Discarding the reasonableness standard in DVROs muddies the process

Domestic violence restraining orders based on disturbing emotional calm should be subject to a reasonableness standard.

Stephanie I. Blum

Partner, Reuben Raucher & Blum

Email: sblum@rrbattorneys.com

Blum is a partner at Reuben Raucher & Blum in Los Angeles. A Certified Family Law Specialist with over 25 years of experience, her expertise includes domestic violence restraining order matters, complex property division and custody disputes.

Timothy D. Reuben

Founder and CEO, Reuben, Raucher & Blum

Phone: (310) 777-1990

Email: treuben@rrbattorneys.com

Reuben is the founder and CEO at Reuben Raucher & Blum. Alongside his extensive career as a civil litigator specializing in complex matters at both the trial and appellate level, he serves pro bono as a temporary judge and settlement officer for the Los Angeles Superior Court, as well as a fee arbitrator for the LA County Bar.

Was the Court of Appeal reasonable not to require that trial courts use a reasonableness standard when deciding whether a domestic violence applicant’s emotional calm has been disturbed? No, is the answer, and for so many reasons. In the words of Benjamin Cardozo: “Not what has been done under a statute, but what may reasonably be done under it, is the test of its validity.” Matter of Richardson, 247 N.Y. 401, 420-421 (1928).
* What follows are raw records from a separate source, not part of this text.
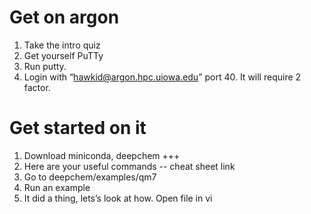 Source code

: # Get on argon
1. Take the intro quiz
2. Get yourself PuTTy
3. Run putty.
4. Login with “hawkid@argon.hpc.uiowa.edu” port 40. It will require 2 factor.
# Get started on it
1. Download miniconda, deepchem +++
2. Here are your useful commands -- cheat sheet link
3. Go to deepchem/examples/qm7
4. Run an example
5. It did a thing, lets’s look at how. Open file in vi
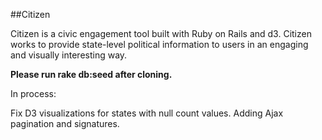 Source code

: ##Citizen

Citizen is a civic engagement tool built with Ruby on Rails and d3. Citizen works to provide state-level political information to users in an engaging and visually interesting way.

**Please run rake db:seed after cloning.**

In process:

Fix D3 visualizations for states with null count values.
Adding Ajax pagination and signatures.
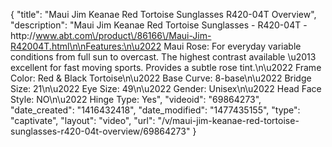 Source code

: {
    "title": "Maui Jim Keanae Red Tortoise Sunglasses R420-04T Overview",
    "description": "Maui Jim Keanae Red Tortoise Sunglasses - R420-04T - http:\/\/www.abt.com\/product\/86166\/Maui-Jim-R42004T.html\n\nFeatures:\n\u2022 Maui Rose: For everyday variable conditions from full sun to overcast. The highest contrast available \u2013 excellent for fast moving sports. Provides a subtle rose tint.\n\u2022 Frame Color: Red & Black Tortoise\n\u2022 Base Curve: 8-base\n\u2022 Bridge Size: 21\n\u2022 Eye Size: 49\n\u2022 Gender: Unisex\n\u2022 Head Face Style: NO\n\u2022 Hinge Type: Yes",
    "videoid": "69864273",
    "date_created": "1416432418",
    "date_modified": "1477435155",
    "type": "captivate",
    "layout": "video",
    "url": "\/v\/maui-jim-keanae-red-tortoise-sunglasses-r420-04t-overview\/69864273"
}
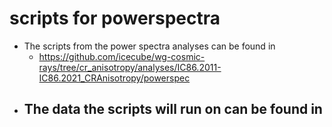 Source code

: # scripts for powerspectra
- The scripts from the power spectra analyses can be found in
  - https://github.com/icecube/wg-cosmic-rays/tree/cr_anisotropy/analyses/IC86.2011-IC86.2021_CRAnisotropy/powerspec
- The data the scripts will run on can be found in
  -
In Parris J. v Christopher U., 2023 DJDAR 10143, presiding Justice Brian Currey, joined by Justices Audra M. Mori and Helen Zukin of the Second Appellate District, Division Four, ruled that trial courts need not “apply an objective, reasonable person standard when deciding whether a person has ‘disturb[ed] the peace of the other party’ within the meaning of [Family code] section 6320. Instead, the relevant inquiry is simply whether the person against whom the DVRO is sought engaged in ‘conduct that, based on the totality of the circumstances, destroy[ed] the mental or emotional calm of the other party.’” The court pointedly implies without explanation that the “totality of circumstances” is a lesser standard than the reasonableness standard. Interestingly, the appellate court did not need to reach this issue in affirming the ruling by LA County Superior Court Judge Mark A. Juhas. Based on the undisputed evidence, it was clear that there was ample basis to find that it was “reasonable” that the applicant’s “calm” was disturbed to support the issuance of a restraining order. So reason number one why the appellate court should not have ruled on this issue is because it did not have to do so. But that is only the start of why the court should not have ruled as it did.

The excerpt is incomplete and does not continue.